# [Problem statement]
Write every entry out again exactly, please, and skip the pictures.

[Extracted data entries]
──────

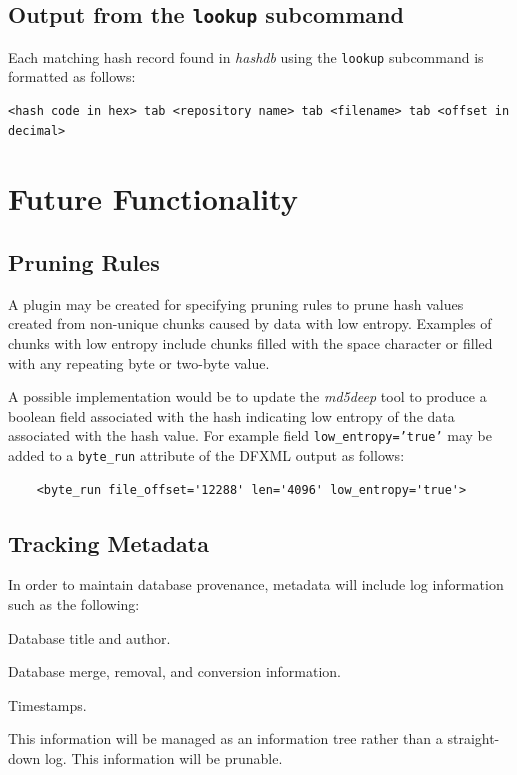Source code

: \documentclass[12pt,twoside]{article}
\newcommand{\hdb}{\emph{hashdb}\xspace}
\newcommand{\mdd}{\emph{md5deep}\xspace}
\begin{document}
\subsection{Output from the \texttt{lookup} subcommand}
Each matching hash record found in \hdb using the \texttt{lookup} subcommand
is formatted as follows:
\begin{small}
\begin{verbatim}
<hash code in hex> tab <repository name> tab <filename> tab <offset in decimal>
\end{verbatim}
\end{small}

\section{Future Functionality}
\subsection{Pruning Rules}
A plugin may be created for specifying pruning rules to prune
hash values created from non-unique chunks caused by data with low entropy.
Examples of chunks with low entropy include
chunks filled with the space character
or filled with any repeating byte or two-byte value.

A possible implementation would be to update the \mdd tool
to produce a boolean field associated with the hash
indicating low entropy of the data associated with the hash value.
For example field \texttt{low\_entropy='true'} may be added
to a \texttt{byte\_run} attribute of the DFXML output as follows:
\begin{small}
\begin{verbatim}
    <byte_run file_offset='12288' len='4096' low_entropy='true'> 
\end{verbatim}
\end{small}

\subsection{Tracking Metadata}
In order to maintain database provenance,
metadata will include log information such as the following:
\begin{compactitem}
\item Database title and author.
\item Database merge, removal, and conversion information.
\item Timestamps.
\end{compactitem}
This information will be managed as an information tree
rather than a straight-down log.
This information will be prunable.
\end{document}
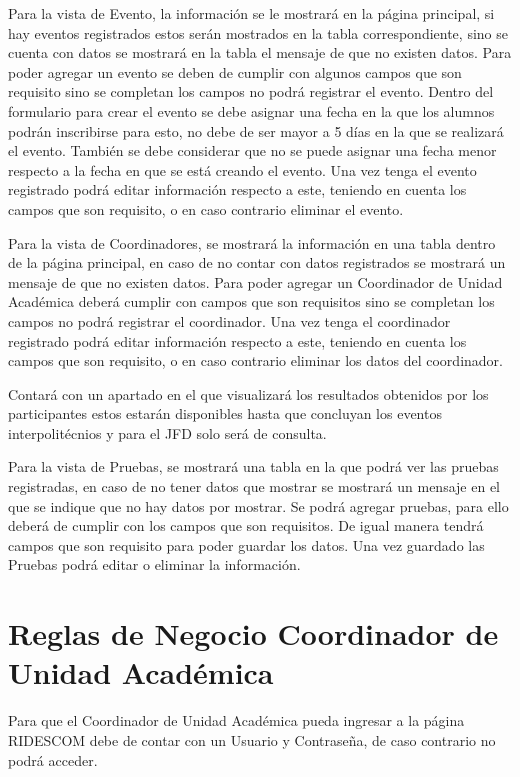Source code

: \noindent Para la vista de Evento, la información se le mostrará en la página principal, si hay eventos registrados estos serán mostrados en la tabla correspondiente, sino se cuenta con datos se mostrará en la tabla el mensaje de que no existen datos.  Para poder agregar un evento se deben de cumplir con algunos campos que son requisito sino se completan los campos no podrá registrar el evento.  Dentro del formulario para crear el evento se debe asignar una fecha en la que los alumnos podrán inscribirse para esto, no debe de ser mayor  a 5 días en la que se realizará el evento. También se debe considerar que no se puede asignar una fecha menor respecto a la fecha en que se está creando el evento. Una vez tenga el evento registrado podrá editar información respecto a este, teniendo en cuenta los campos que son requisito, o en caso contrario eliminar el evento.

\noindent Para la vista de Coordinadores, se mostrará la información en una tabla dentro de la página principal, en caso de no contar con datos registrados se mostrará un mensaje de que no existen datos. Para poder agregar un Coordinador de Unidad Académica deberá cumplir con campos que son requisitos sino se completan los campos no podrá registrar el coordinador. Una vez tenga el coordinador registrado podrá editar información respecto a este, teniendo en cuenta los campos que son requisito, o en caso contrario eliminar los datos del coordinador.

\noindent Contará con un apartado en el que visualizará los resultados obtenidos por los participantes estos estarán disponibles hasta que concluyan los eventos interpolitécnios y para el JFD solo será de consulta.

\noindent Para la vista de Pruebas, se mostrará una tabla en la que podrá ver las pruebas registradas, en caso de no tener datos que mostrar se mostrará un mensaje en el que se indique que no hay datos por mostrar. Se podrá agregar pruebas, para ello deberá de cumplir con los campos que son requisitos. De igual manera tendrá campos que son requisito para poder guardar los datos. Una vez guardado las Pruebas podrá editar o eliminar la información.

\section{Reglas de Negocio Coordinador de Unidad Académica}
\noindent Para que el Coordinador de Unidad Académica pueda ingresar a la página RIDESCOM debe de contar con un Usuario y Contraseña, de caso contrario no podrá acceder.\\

──────

# [Response below]
Source code

: \documentclass[12pt,twoside]{article}
\newcommand{\hdb}{\emph{hashdb}\xspace}
\newcommand{\mdd}{\emph{md5deep}\xspace}
\begin{document}
\subsection{Output from the \texttt{lookup} subcommand}
Each matching hash record found in \hdb using the \texttt{lookup} subcommand
is formatted as follows:
\begin{small}
\begin{verbatim}
<hash code in hex> tab <repository name> tab <filename> tab <offset in decimal>
\end{verbatim}
\end{small}

\section{Future Functionality}
\subsection{Pruning Rules}
A plugin may be created for specifying pruning rules to prune
hash values created from non-unique chunks caused by data with low entropy.
Examples of chunks with low entropy include
chunks filled with the space character
or filled with any repeating byte or two-byte value.

A possible implementation would be to update the \mdd tool
to produce a boolean field associated with the hash
indicating low entropy of the data associated with the hash value.
For example field \texttt{low\_entropy='true'} may be added
to a \texttt{byte\_run} attribute of the DFXML output as follows:
\begin{small}
\begin{verbatim}
    <byte_run file_offset='12288' len='4096' low_entropy='true'> 
\end{verbatim}
\end{small}

\subsection{Tracking Metadata}
In order to maintain database provenance,
metadata will include log information such as the following:
\begin{compactitem}
\item Database title and author.
\item Database merge, removal, and conversion information.
\item Timestamps.
\end{compactitem}
This information will be managed as an information tree
rather than a straight-down log.
This information will be prunable.
\end{document}
Source code

: \noindent Para la vista de Evento, la información se le mostrará en la página principal, si hay eventos registrados estos serán mostrados en la tabla correspondiente, sino se cuenta con datos se mostrará en la tabla el mensaje de que no existen datos.  Para poder agregar un evento se deben de cumplir con algunos campos que son requisito sino se completan los campos no podrá registrar el evento.  Dentro del formulario para crear el evento se debe asignar una fecha en la que los alumnos podrán inscribirse para esto, no debe de ser mayor  a 5 días en la que se realizará el evento. También se debe considerar que no se puede asignar una fecha menor respecto a la fecha en que se está creando el evento. Una vez tenga el evento registrado podrá editar información respecto a este, teniendo en cuenta los campos que son requisito, o en caso contrario eliminar el evento.

\noindent Para la vista de Coordinadores, se mostrará la información en una tabla dentro de la página principal, en caso de no contar con datos registrados se mostrará un mensaje de que no existen datos. Para poder agregar un Coordinador de Unidad Académica deberá cumplir con campos que son requisitos sino se completan los campos no podrá registrar el coordinador. Una vez tenga el coordinador registrado podrá editar información respecto a este, teniendo en cuenta los campos que son requisito, o en caso contrario eliminar los datos del coordinador.

\noindent Contará con un apartado en el que visualizará los resultados obtenidos por los participantes estos estarán disponibles hasta que concluyan los eventos interpolitécnios y para el JFD solo será de consulta.

\noindent Para la vista de Pruebas, se mostrará una tabla en la que podrá ver las pruebas registradas, en caso de no tener datos que mostrar se mostrará un mensaje en el que se indique que no hay datos por mostrar. Se podrá agregar pruebas, para ello deberá de cumplir con los campos que son requisitos. De igual manera tendrá campos que son requisito para poder guardar los datos. Una vez guardado las Pruebas podrá editar o eliminar la información.

\section{Reglas de Negocio Coordinador de Unidad Académica}
\noindent Para que el Coordinador de Unidad Académica pueda ingresar a la página RIDESCOM debe de contar con un Usuario y Contraseña, de caso contrario no podrá acceder.\\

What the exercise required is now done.